Temporal range: Middle Paleocene-Holocene
|Chamaeleo zeylanicus in Mangaon, Maharashtra, India|
Chameleons or chamaeleons (family Chamaeleonidae) are a distinctive and highly specialized clade of old world lizards with 202 species described as of June 2015. These species come in a range of colours, and many species have the ability to change colours. Chameleons are distinguished by their zygodactylous feet; their very long, highly modified, rapidly extrudable tongues; their swaying gait; and crests or horns on their distinctively shaped heads. Most species, the larger ones in particular, also have a prehensile tail. Chameleons' eyes are independently mobile, but in aiming at a prey item, they focus forward in coordination, affording the animal stereoscopic vision. Chameleons are adapted for climbing and visual hunting. They are found in warm habitats that range from rain forest to desert conditions, various species occurring in Africa, Madagascar, southern Europe, and across southern Asia as far as Sri Lanka.
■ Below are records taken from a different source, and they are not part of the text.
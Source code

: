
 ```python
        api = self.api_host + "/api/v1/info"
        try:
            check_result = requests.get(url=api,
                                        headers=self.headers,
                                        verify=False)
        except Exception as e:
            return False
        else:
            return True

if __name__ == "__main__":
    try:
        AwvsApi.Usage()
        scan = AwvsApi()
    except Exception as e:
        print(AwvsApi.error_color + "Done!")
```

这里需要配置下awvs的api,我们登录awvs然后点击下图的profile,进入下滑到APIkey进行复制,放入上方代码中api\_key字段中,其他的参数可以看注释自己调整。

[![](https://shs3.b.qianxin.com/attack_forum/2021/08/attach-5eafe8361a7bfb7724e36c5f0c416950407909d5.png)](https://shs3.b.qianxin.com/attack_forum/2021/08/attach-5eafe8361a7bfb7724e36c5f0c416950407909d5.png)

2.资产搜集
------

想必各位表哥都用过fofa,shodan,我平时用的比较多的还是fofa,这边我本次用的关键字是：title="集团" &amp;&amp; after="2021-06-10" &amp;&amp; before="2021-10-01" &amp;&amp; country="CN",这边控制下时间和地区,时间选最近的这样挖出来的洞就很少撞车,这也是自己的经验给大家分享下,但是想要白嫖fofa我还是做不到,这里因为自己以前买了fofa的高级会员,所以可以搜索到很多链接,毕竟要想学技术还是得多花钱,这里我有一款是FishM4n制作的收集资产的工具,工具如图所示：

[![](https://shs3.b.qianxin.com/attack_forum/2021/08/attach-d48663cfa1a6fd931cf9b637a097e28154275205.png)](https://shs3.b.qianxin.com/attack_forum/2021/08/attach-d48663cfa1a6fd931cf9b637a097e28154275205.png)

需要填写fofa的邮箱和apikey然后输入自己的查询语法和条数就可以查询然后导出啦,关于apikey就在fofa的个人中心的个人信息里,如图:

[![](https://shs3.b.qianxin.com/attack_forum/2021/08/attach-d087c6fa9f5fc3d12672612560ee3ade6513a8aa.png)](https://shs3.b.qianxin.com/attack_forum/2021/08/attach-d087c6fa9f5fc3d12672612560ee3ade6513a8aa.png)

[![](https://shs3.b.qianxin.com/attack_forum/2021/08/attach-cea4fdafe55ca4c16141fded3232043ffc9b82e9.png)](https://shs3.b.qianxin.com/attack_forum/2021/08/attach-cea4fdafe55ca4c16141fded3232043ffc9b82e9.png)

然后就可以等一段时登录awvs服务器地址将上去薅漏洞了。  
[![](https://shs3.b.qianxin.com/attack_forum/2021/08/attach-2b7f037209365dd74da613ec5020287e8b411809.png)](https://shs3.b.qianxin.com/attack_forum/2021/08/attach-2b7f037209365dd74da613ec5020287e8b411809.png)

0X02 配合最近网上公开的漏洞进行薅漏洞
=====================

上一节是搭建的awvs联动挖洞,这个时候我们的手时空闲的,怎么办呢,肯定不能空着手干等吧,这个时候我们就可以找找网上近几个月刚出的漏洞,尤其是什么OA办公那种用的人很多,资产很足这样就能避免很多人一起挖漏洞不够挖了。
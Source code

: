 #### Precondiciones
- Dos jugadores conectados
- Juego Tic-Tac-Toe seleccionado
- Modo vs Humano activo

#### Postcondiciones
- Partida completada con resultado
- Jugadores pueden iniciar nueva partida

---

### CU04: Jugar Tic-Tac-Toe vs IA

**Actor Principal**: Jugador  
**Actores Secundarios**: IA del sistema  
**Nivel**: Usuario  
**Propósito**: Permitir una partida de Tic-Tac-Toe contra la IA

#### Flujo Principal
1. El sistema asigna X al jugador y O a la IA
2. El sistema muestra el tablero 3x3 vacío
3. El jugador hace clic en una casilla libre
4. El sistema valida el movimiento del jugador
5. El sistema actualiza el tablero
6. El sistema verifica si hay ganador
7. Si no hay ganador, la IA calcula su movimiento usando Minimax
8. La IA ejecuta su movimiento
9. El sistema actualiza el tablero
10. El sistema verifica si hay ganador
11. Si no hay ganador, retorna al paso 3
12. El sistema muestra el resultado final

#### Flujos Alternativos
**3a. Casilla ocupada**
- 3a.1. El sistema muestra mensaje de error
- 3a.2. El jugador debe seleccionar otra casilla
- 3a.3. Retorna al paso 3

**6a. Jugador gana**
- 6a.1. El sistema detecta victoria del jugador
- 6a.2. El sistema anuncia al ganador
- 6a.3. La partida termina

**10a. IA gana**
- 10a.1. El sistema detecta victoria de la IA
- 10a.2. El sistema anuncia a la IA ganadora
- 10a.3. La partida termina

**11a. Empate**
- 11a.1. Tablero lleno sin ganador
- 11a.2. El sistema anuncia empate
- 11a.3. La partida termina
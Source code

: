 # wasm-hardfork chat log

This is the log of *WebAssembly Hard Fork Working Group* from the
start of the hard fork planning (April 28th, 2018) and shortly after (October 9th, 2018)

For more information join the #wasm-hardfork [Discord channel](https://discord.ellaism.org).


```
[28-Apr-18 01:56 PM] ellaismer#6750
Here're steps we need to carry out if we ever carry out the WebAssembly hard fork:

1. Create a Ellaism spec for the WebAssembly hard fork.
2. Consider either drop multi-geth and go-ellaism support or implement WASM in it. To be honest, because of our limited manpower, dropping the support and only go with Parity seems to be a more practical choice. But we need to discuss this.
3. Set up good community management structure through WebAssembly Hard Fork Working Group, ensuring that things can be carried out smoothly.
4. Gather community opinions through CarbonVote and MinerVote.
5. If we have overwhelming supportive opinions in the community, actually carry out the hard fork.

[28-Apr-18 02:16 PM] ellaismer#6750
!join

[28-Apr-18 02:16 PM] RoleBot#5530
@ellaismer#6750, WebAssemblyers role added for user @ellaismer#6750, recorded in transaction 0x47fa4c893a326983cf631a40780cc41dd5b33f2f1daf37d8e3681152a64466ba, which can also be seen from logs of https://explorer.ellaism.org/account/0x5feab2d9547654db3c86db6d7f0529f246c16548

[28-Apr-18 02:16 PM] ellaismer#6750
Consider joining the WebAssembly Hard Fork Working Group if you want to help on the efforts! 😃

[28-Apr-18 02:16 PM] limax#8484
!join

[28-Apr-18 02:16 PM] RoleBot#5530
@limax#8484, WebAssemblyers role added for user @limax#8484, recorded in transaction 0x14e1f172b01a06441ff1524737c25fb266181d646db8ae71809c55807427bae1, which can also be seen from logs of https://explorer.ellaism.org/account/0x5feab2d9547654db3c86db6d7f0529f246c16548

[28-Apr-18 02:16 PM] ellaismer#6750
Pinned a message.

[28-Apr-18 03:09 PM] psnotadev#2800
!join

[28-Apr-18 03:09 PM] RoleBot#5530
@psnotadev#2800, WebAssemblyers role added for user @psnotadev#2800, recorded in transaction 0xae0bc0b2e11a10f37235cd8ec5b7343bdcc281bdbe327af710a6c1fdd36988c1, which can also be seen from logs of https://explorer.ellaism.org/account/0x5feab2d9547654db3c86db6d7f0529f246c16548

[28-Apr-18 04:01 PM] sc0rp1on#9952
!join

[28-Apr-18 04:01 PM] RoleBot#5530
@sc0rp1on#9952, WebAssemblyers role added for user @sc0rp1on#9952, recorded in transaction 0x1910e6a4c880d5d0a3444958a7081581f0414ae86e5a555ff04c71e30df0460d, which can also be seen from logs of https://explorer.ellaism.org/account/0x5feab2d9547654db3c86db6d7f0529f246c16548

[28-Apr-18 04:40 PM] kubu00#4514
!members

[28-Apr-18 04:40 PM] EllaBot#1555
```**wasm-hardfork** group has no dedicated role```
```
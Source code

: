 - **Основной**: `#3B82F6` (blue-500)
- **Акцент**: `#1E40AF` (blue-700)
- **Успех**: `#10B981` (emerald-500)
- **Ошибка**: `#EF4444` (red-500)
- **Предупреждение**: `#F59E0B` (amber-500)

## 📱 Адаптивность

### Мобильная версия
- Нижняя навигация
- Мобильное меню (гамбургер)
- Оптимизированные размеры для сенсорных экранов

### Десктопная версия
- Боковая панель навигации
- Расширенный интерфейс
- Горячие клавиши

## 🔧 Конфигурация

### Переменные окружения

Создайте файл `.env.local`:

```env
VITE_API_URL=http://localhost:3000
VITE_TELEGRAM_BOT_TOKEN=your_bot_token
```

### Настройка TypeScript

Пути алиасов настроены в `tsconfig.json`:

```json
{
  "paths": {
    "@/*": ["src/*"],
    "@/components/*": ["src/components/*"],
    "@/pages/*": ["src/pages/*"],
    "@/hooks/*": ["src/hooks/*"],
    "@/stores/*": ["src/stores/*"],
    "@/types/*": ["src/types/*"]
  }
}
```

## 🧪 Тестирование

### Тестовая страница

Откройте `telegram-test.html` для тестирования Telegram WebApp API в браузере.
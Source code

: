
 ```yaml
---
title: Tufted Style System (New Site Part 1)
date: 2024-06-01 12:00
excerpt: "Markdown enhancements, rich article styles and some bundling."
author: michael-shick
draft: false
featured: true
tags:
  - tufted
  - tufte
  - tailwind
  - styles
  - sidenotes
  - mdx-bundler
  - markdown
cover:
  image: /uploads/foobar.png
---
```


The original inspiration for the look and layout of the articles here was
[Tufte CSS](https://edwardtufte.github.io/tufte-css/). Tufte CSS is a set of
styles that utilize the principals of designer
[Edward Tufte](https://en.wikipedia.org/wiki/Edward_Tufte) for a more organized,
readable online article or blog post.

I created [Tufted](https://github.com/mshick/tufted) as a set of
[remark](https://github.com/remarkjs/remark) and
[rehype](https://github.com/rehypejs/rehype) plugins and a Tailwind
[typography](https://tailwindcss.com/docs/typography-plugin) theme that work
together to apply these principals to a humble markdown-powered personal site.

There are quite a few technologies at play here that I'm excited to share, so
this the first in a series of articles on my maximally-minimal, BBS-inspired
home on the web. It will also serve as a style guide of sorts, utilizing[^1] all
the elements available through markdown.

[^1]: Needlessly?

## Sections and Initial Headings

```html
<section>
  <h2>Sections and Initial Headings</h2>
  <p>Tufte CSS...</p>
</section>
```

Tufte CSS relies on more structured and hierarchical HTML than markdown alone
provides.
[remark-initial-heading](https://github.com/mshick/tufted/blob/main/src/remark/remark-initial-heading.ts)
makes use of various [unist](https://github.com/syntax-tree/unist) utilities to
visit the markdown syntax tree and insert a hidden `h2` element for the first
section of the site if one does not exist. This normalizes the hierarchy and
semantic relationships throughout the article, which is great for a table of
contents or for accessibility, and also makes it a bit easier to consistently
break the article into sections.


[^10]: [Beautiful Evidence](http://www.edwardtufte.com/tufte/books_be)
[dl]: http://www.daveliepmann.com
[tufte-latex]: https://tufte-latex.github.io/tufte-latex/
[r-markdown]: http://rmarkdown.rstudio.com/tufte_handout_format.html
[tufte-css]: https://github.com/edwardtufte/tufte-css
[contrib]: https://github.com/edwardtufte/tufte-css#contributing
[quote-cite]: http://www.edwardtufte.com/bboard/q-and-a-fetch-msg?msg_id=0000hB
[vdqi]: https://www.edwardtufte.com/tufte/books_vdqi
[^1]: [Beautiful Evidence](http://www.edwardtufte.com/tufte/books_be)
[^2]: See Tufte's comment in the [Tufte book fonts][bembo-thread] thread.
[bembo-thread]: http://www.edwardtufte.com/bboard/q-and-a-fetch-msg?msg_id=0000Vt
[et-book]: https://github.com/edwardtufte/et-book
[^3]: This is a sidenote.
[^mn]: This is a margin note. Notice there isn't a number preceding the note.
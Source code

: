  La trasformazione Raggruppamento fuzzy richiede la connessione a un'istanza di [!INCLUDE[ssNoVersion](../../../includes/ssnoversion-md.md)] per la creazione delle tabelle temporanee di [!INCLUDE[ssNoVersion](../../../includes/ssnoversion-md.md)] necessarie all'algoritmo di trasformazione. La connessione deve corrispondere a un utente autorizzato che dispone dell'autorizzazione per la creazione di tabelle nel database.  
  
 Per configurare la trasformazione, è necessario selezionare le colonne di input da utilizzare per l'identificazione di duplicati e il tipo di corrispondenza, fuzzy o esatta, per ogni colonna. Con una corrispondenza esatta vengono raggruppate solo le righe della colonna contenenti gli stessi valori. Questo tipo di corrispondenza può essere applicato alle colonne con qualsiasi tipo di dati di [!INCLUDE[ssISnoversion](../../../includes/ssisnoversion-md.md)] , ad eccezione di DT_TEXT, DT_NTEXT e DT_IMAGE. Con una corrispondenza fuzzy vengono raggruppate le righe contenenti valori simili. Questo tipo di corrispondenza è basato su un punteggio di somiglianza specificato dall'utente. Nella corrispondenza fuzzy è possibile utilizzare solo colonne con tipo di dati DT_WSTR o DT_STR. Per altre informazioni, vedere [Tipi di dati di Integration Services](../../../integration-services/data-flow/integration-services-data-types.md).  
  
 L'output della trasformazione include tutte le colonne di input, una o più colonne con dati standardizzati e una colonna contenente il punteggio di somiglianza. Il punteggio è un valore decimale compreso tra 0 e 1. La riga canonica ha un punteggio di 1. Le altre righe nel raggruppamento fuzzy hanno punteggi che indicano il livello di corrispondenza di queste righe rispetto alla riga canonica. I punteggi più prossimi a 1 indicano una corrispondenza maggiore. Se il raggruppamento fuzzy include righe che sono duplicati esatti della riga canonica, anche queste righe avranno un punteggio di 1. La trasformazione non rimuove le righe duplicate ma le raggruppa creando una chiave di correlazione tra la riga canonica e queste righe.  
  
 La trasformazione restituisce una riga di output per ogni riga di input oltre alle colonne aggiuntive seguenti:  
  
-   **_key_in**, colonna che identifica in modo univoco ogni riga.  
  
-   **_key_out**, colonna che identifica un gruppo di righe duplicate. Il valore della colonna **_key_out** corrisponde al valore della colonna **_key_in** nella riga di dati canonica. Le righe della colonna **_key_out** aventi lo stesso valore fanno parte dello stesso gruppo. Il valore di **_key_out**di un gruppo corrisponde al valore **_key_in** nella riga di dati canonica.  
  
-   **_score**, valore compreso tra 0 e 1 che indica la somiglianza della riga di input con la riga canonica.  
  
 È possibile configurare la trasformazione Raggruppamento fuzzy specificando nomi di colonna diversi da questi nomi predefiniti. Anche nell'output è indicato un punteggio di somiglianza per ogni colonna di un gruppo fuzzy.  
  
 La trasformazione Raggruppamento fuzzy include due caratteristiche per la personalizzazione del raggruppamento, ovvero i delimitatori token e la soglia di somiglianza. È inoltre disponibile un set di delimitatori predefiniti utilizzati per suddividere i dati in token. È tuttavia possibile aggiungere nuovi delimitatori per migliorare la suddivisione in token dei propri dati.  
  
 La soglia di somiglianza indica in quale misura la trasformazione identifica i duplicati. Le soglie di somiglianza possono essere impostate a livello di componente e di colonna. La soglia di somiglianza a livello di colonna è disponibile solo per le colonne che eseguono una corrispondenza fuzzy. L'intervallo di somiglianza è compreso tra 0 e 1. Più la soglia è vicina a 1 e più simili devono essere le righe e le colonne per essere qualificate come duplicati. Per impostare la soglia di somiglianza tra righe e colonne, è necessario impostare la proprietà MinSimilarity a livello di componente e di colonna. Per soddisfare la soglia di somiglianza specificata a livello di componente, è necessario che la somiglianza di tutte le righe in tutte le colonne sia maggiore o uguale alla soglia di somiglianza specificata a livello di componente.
They also have been introduced to Hawaii, California, and Florida, and often are kept as household pets.
The English word chameleon is a simplified spelling of Latin chamaeleōn, a borrowing of the Greek χαμαιλέων (khamailéōn), a compound of χαμαί (khamaí) "on the ground" and λέων (léōn) "lion". The Greek word is a calque translating the Akkadian nēš qaqqari, literally "lion of the ground".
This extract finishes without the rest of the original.